[Rendered images with source text]
= = = =

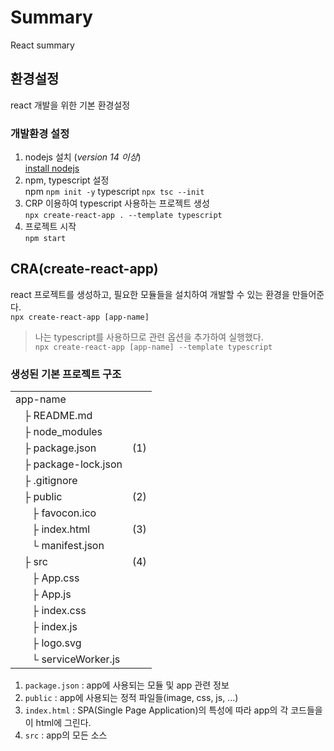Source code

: # Summary
React summary

## 환경설정
react 개발을 위한 기본 환경설정

### 개발환경 설정
1. nodejs 설치 (*version 14 이상*)   
    [install nodejs](http://nodejs.org/ko/download/releases/)
2. npm, typescript 설정   
    npm `npm init -y`
    typescript `npx tsc --init`
3. CRP 이용하여 typescript 사용하는 프로젝트 생성   
    `npx create-react-app . --template typescript`
4. 프로젝트 시작   
    `npm start`

## CRA(create-react-app)
react 프로젝트를 생성하고, 필요한 모듈들을 설치하여 개발할 수 있는 환경을 만들어준다.   
`npx create-react-app [app-name]`
> 나는 typescript를 사용하므로 관련 옵션을 추가하여 실행했다.   
> `npx create-react-app [app-name] --template typescript`

### 생성된 기본 프로젝트 구조
|   |   |
|---|:---:|
|app-name|  |
|&nbsp;&nbsp;&nbsp;├ README.md| |
|&nbsp;&nbsp;&nbsp;├ node_modules|  |
|&nbsp;&nbsp;&nbsp;├ package.json|(1)|
|&nbsp;&nbsp;&nbsp;├ package-lock.json| |
|&nbsp;&nbsp;&nbsp;├ .gitignore|    |
|&nbsp;&nbsp;&nbsp;├ public|(2)|
|&nbsp;&nbsp;&nbsp;&nbsp;&nbsp;&nbsp;├ favocon.ico| |
|&nbsp;&nbsp;&nbsp;&nbsp;&nbsp;&nbsp;├ index.html|(3)|
|&nbsp;&nbsp;&nbsp;&nbsp;&nbsp;&nbsp;└ manifest.json|   |
|&nbsp;&nbsp;&nbsp;├ src|(4)|
|&nbsp;&nbsp;&nbsp;&nbsp;&nbsp;&nbsp;├ App.css
|&nbsp;&nbsp;&nbsp;&nbsp;&nbsp;&nbsp;├ App.js
|&nbsp;&nbsp;&nbsp;&nbsp;&nbsp;&nbsp;├ index.css
|&nbsp;&nbsp;&nbsp;&nbsp;&nbsp;&nbsp;├ index.js
|&nbsp;&nbsp;&nbsp;&nbsp;&nbsp;&nbsp;├ logo.svg
|&nbsp;&nbsp;&nbsp;&nbsp;&nbsp;&nbsp;└ serviceWorker.js

1. `package.json` : app에 사용되는 모듈 및 app 관련 정보
2. `public` : app에 사용되는 정적 파일들(image, css, js, ...)
3. `index.html` : SPA(Single Page Application)의 특성에 따라 app의 각 코드들을 이 html에 그린다.
4. `src` : app의 모든 소스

= = = =

- [About this exercise]:
Using the records, find the number of lines in which the string "app에" occurs. Reply with that number alone.

- [Response box]:
2